I am a historian of Late Modern Europe, with special interests in international law, human rights and humanitarianism, modern Germany, and animal history. During the 2022-23 academic year, I will offer a colloquium on the history of the laws of war and a lecture course on modern European history.
My current book project is a history of international weapons law from the 1860s to the 1920s. Why and how have some weapons been prohibited and to what effect? Using five case studies—exploding bullets, expanding “dum-dum” bullets, the First World War, submarines, and chemical warfare—I demonstrate how weapons prohibitions rose to prominence in the context of imperial and industrialized warfare. Once in place, weapons prohibitions became moral weapons themselves, both restricting and enabling wartime violence. Beyond the book project, I have started research on the global history of weapons exports from the three postwar Germanies, and aspire to study the history of classical horse training.

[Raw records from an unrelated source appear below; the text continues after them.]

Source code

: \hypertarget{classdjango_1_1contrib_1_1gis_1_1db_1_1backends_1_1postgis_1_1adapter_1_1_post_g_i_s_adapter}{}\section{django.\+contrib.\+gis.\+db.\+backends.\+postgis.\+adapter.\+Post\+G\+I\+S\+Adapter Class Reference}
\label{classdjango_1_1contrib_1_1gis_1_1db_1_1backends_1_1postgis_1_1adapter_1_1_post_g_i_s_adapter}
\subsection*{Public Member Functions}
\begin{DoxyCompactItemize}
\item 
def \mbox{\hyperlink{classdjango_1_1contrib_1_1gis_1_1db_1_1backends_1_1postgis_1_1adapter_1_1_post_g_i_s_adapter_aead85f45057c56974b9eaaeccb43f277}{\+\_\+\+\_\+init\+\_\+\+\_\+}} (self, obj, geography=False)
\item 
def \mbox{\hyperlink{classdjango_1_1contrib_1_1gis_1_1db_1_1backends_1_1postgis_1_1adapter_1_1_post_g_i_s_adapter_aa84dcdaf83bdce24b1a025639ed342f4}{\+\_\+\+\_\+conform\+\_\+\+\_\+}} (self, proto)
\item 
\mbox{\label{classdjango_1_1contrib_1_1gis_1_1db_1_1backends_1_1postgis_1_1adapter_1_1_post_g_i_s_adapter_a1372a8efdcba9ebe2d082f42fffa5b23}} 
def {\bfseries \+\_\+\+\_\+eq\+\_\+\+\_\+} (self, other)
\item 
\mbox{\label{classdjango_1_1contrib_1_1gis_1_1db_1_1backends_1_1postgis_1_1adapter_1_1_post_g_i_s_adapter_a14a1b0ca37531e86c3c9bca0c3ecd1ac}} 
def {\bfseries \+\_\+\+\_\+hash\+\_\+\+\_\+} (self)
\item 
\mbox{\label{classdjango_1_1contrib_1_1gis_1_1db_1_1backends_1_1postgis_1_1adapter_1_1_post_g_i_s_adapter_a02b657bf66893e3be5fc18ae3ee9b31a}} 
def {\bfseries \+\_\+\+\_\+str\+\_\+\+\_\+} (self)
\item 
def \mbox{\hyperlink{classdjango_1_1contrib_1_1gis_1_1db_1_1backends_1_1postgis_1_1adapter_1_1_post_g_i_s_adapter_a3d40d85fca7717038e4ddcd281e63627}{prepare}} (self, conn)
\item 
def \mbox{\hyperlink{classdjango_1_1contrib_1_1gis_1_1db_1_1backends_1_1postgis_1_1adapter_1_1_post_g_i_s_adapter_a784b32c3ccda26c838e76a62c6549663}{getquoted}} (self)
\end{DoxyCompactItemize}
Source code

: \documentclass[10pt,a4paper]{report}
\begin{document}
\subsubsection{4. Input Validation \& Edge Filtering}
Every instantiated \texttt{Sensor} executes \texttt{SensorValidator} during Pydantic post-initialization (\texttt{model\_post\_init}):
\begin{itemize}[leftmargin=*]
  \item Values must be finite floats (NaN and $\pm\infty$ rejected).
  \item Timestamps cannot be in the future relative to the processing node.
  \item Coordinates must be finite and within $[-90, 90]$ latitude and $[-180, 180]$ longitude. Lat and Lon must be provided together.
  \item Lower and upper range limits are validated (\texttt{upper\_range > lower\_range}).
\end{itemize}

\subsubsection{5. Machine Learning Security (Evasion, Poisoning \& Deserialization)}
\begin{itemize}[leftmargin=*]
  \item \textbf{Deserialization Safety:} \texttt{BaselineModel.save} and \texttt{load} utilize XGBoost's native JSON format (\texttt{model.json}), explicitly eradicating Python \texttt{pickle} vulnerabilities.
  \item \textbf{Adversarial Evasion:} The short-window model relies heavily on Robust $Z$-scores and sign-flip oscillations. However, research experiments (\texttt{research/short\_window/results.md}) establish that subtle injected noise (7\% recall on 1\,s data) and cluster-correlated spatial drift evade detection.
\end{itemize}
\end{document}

My writing has appeared in or is forthcoming with the European Journal of International Law, Voelkerrechtsblog, the University of Pennsylvania Law Review, Critical Military Studies, and the Oxford Handbook on Comparative Human Rights Law.
I received my Ph.D., M.A., and B.A. in History from UC Berkeley. I have previously taught U.S. and world history at the Menlo School and served as interim postdoctoral scholar with the Miller Institute for Global Challenges and the Law at Berkeley Law School.